-- Opening Marker --
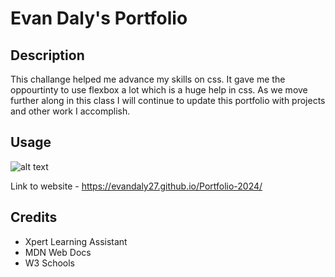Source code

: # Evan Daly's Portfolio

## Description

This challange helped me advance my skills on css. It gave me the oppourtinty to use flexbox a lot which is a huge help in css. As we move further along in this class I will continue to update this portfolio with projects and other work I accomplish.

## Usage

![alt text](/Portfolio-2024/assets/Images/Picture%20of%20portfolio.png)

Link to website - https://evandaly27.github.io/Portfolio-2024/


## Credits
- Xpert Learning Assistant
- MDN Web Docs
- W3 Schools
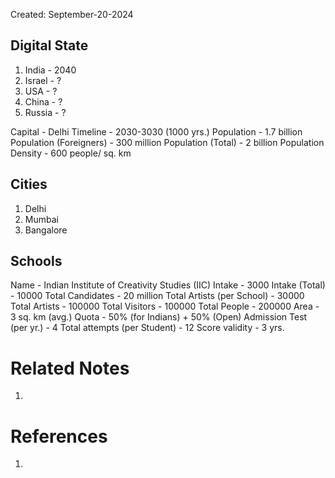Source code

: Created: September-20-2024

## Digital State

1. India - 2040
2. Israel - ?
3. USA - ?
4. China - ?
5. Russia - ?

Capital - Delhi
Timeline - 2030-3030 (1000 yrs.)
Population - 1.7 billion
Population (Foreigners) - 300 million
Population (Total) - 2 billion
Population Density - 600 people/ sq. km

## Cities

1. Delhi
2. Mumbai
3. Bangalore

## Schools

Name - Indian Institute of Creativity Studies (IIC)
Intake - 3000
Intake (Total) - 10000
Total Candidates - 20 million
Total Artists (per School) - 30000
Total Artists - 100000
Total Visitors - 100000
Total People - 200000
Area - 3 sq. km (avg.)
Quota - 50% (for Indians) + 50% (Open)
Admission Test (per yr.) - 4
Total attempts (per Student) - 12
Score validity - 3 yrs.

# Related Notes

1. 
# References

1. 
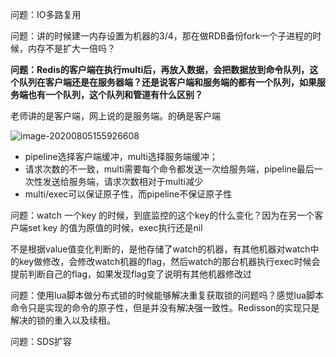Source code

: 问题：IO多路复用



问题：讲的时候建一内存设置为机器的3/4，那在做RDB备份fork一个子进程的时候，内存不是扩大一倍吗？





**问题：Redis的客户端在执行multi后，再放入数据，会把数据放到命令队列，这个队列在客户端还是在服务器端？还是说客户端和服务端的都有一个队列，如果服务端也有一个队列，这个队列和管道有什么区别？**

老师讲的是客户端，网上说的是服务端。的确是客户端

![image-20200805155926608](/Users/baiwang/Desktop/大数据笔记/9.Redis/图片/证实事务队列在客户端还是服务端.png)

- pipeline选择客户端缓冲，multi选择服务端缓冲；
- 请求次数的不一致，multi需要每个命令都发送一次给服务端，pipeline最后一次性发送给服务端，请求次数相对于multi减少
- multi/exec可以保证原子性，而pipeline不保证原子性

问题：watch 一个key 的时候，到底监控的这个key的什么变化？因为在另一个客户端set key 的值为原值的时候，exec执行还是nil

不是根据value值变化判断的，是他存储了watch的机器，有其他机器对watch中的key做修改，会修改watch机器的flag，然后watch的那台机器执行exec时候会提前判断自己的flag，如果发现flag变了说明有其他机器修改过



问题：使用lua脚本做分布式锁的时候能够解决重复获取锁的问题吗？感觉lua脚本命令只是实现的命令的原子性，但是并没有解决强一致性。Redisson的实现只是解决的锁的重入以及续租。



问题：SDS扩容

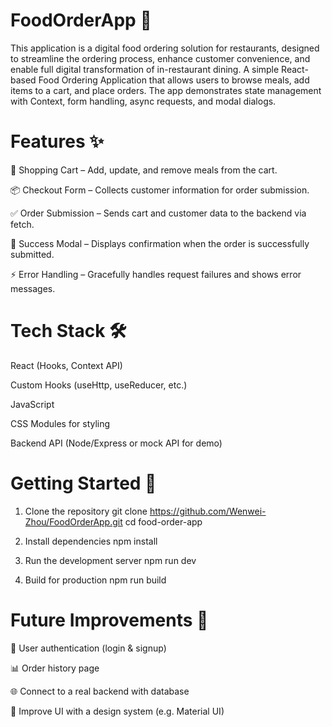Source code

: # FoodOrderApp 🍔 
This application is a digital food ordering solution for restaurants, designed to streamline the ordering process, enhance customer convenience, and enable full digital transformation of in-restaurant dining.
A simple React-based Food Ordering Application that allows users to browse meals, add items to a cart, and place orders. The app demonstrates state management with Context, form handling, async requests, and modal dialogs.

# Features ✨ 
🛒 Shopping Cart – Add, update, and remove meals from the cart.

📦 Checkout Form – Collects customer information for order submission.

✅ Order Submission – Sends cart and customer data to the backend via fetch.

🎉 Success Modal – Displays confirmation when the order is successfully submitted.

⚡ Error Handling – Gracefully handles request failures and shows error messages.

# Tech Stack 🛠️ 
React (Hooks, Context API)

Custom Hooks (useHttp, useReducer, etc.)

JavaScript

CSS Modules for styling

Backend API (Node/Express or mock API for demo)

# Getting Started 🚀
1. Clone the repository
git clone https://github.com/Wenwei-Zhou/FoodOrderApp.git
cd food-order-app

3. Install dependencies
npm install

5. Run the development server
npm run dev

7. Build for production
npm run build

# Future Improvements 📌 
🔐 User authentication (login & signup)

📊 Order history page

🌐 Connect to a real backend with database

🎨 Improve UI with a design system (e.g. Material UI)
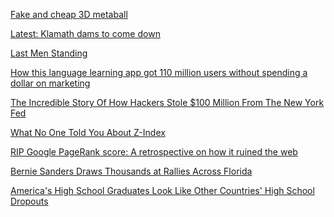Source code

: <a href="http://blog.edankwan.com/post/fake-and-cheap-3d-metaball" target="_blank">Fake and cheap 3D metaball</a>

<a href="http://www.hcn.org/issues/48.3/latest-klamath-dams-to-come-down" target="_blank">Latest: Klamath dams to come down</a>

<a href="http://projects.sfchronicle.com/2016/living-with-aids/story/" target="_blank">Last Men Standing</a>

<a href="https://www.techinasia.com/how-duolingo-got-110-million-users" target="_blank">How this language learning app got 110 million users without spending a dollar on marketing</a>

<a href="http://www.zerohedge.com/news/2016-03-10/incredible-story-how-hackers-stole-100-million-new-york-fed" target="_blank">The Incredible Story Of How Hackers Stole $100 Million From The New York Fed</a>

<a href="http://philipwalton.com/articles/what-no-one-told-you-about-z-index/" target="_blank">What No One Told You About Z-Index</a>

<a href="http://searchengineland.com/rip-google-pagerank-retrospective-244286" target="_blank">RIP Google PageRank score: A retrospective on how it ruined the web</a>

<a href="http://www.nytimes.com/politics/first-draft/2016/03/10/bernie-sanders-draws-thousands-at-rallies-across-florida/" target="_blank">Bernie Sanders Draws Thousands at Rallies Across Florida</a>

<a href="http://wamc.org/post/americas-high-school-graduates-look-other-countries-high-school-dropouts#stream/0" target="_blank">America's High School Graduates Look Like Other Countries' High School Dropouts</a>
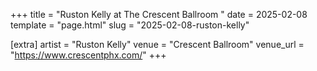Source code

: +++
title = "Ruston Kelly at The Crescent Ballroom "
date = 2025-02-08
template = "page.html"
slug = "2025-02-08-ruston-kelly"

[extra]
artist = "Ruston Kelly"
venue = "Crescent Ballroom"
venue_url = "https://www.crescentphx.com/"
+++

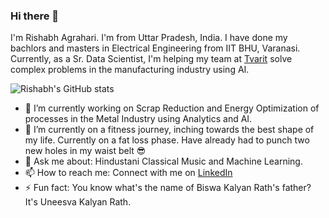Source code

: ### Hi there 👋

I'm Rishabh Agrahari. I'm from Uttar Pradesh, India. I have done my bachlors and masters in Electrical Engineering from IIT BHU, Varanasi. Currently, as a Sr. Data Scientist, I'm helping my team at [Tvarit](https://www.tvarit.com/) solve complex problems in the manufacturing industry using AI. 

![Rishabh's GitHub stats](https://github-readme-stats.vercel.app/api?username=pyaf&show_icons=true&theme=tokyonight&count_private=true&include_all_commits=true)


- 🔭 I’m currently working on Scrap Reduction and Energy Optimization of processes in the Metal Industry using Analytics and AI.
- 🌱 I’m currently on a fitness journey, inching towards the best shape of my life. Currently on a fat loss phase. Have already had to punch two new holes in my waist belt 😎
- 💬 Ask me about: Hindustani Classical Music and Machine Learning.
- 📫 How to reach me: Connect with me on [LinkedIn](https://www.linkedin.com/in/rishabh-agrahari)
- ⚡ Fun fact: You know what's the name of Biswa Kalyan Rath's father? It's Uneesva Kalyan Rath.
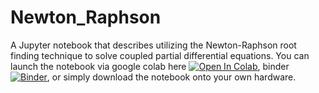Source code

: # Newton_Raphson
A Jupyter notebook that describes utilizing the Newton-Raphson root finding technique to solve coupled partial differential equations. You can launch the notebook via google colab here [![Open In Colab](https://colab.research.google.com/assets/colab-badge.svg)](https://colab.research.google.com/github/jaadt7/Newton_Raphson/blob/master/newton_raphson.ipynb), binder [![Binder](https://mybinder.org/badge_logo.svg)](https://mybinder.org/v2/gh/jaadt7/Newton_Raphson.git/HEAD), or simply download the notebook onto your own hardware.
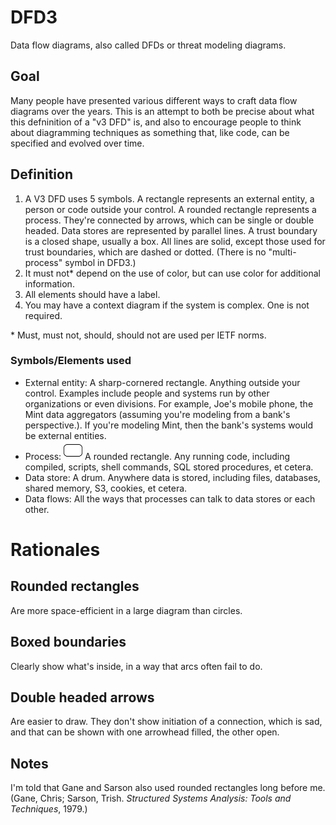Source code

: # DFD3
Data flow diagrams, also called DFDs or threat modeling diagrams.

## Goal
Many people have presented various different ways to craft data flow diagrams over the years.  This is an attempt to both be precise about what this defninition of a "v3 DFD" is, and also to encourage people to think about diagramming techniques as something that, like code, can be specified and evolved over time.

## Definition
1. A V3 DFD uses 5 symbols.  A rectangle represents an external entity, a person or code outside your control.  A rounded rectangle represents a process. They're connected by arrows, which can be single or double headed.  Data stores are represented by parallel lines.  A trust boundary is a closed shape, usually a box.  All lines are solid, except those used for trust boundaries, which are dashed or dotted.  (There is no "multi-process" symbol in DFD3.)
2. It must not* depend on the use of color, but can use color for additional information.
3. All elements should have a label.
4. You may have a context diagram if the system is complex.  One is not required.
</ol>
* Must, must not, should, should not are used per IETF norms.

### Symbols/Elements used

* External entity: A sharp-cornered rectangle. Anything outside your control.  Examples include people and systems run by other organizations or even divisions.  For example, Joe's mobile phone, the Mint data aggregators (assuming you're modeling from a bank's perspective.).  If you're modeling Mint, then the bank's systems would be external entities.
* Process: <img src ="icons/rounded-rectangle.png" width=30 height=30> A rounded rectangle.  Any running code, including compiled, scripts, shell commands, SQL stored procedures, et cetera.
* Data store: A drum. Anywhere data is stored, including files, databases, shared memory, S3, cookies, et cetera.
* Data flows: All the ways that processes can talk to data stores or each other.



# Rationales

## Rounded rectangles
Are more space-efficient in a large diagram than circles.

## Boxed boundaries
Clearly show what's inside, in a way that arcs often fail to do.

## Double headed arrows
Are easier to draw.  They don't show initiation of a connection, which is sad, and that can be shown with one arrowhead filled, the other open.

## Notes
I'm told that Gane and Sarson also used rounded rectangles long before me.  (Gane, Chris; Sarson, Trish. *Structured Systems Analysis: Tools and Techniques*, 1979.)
-- Closing Marker --
:: How to complete this task ::
Using only the entries above, output the line with "# Features ✨", the line with "# Tech Stack 🛠️", and all lines between them, exactly as they stand.

:: Result below ::
# Features ✨ 
🛒 Shopping Cart – Add, update, and remove meals from the cart.

📦 Checkout Form – Collects customer information for order submission.

✅ Order Submission – Sends cart and customer data to the backend via fetch.

🎉 Success Modal – Displays confirmation when the order is successfully submitted.

⚡ Error Handling – Gracefully handles request failures and shows error messages.

# Tech Stack 🛠️ 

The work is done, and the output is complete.